In 2003, the group did a restructuring and reverse takeover of MGR Corporation Bhd and assumed its listing status. This year hence marks its 14th year since it was listed on the Main Board of Bursa Malaysia in June 2003.

From the proceeds obtained from the listing exercise, the group acquired its first plot of land which is on the site of 3 Two Square in Petaling Jaya, Selangor for USD8 mil or about RM30 mil then.

This maiden property development project launched in 2007 enriched the group with an impressive GDV of RM300mil.

On the construction side, Crest Builder then was a small construction player, targeting mainly the private sector as well as government linked projects. This was about the time when Eric joined the group.

Sensing something amiss especially in terms brand recognition, he proposed that the group secure projects with higher visibility.  

“We were doing about RM300 million –  400 million a year in terms of revenue earnings but we were still not getting known enough.

“Hence, I made sure we targeted the more branded projects so the projects we had post-listing had one common factor – they were all very visible from popular busy main roads,” elaborates Eric.

Counted among the group’s early projects were the famous Kuala Lumpur developments including The Residence in Taman Tun Dr. Ismail and Scott Sentral which is directly visible from Jalan Istana as well as the Twins located on Jalan Damansara.

Other KL developments include Gateway Kiaramas situated along the Penchala Link; Menara Worldwide on Jalan Bukit Bintang and Verticas Residensi which is the tallest residential tower in Bukit Ceylon.

As a construction player bent on learning new things, it embarked on various government initiatives.

This was kickstarted with the RM285 million UiTM Perak Tapah campus which was built under the first-of-its-kind Private Finance Initiative (PFI) scheme.

“We completed the construction of the project in record time, and currently it is in its sixth year out of the 23-year concession,” says Eric.

In the same manner that the group started out in property development, with the acquisition of 3 Two Square site, it also obtained other plots unorthodox approaches.
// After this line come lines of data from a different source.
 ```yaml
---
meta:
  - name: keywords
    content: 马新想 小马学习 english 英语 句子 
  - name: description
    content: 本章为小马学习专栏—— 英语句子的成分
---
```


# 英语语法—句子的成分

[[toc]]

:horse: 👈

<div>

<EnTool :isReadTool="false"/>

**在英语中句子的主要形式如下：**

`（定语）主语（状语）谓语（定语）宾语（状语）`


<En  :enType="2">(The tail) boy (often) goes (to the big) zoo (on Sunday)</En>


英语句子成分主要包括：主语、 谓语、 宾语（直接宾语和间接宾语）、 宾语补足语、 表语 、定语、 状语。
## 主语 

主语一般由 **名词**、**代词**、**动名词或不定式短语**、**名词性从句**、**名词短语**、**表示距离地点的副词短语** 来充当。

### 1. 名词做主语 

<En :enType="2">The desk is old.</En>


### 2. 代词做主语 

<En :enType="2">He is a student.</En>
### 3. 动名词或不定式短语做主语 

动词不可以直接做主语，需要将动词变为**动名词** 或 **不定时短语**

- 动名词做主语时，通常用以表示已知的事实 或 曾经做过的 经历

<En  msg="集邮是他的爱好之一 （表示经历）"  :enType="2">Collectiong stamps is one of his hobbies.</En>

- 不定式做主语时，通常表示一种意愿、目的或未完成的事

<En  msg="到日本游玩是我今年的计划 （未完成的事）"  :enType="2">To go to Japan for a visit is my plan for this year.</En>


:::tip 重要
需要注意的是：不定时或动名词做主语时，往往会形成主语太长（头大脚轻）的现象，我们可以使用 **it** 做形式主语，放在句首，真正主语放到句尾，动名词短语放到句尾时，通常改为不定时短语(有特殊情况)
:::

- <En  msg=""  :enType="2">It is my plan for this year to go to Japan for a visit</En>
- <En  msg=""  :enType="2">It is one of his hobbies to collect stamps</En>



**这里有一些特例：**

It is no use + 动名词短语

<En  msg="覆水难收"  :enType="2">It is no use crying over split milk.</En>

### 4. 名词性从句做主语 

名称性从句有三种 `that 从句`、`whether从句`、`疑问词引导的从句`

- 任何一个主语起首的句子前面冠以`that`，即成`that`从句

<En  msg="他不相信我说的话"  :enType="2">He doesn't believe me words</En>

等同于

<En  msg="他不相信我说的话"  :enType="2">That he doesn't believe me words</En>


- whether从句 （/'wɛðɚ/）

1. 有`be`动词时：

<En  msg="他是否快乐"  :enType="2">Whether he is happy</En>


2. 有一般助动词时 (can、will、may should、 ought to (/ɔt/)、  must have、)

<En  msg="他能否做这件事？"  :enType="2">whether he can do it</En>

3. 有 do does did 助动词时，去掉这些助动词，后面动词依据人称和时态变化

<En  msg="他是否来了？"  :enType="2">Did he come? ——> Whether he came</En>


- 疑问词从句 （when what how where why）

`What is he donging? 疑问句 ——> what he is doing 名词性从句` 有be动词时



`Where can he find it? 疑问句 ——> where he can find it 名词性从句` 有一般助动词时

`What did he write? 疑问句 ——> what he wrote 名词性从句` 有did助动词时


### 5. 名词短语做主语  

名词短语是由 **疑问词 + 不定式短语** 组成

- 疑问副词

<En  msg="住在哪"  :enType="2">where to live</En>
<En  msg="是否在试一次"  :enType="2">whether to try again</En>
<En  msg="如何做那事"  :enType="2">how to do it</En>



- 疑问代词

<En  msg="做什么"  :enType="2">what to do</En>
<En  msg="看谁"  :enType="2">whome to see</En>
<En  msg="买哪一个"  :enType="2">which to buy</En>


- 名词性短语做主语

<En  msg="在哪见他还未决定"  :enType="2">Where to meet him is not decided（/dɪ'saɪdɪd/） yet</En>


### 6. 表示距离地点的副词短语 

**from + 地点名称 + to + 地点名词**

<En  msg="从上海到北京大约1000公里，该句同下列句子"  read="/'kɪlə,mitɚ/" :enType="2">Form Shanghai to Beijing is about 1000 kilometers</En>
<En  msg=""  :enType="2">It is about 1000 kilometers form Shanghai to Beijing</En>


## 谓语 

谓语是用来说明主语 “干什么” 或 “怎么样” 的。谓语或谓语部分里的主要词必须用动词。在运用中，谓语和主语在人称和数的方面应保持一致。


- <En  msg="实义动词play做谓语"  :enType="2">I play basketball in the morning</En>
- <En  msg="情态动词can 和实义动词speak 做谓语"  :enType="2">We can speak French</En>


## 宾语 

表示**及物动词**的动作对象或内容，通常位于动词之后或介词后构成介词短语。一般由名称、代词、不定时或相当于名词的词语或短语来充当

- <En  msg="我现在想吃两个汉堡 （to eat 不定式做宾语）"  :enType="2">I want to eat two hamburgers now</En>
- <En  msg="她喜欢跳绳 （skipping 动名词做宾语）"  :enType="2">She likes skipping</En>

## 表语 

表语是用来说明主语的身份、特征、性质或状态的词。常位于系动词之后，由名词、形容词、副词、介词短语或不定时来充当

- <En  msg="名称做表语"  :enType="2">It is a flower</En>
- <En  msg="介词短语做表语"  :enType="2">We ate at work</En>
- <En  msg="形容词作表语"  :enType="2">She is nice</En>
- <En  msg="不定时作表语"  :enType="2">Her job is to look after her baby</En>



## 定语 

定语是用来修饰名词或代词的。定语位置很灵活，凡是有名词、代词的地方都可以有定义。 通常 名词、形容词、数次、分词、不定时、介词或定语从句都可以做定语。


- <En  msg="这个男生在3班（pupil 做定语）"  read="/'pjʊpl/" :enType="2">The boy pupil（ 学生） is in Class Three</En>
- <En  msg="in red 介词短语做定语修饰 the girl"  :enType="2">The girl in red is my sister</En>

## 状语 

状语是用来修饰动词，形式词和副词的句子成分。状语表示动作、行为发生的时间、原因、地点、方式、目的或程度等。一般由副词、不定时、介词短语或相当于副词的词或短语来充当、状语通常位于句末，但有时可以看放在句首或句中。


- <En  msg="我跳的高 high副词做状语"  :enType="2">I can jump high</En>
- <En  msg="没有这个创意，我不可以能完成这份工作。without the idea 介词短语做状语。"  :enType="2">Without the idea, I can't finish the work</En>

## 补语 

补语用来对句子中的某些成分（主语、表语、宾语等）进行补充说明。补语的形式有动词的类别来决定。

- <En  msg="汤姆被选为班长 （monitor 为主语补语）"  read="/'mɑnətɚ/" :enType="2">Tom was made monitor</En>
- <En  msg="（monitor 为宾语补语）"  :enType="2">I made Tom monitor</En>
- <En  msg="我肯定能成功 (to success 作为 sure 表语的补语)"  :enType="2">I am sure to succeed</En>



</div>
The site of the five-phase Batu 3 development in Shah Alam was acquired via a Danaharta auction while the site of Tierra Crest in Kelana Jaya, Selangor was the result of the privatisation of TM’s football field and car parks there.

Crest Builder went on to acquire a plot in Mont’ Kiara, KL which was sold at very much below market prices.

More recently, it ventured into the monetisation of government assets via its privatisation move.

The first plot was the privatisation of KL’s Dang Wangi light rail transit (LRT) station’s air rights space that was obtained via an open tender of which it was the highest and most impressive bidder.

Later, the plot opposite Great Eastern Mall, KL was tendered out by the Malaysian Rubber Board and Crest Builder managed to secure it, being the highest bidder. It also subsequently secured the privatisation of the Kelana Jaya LRT Station in Selangor.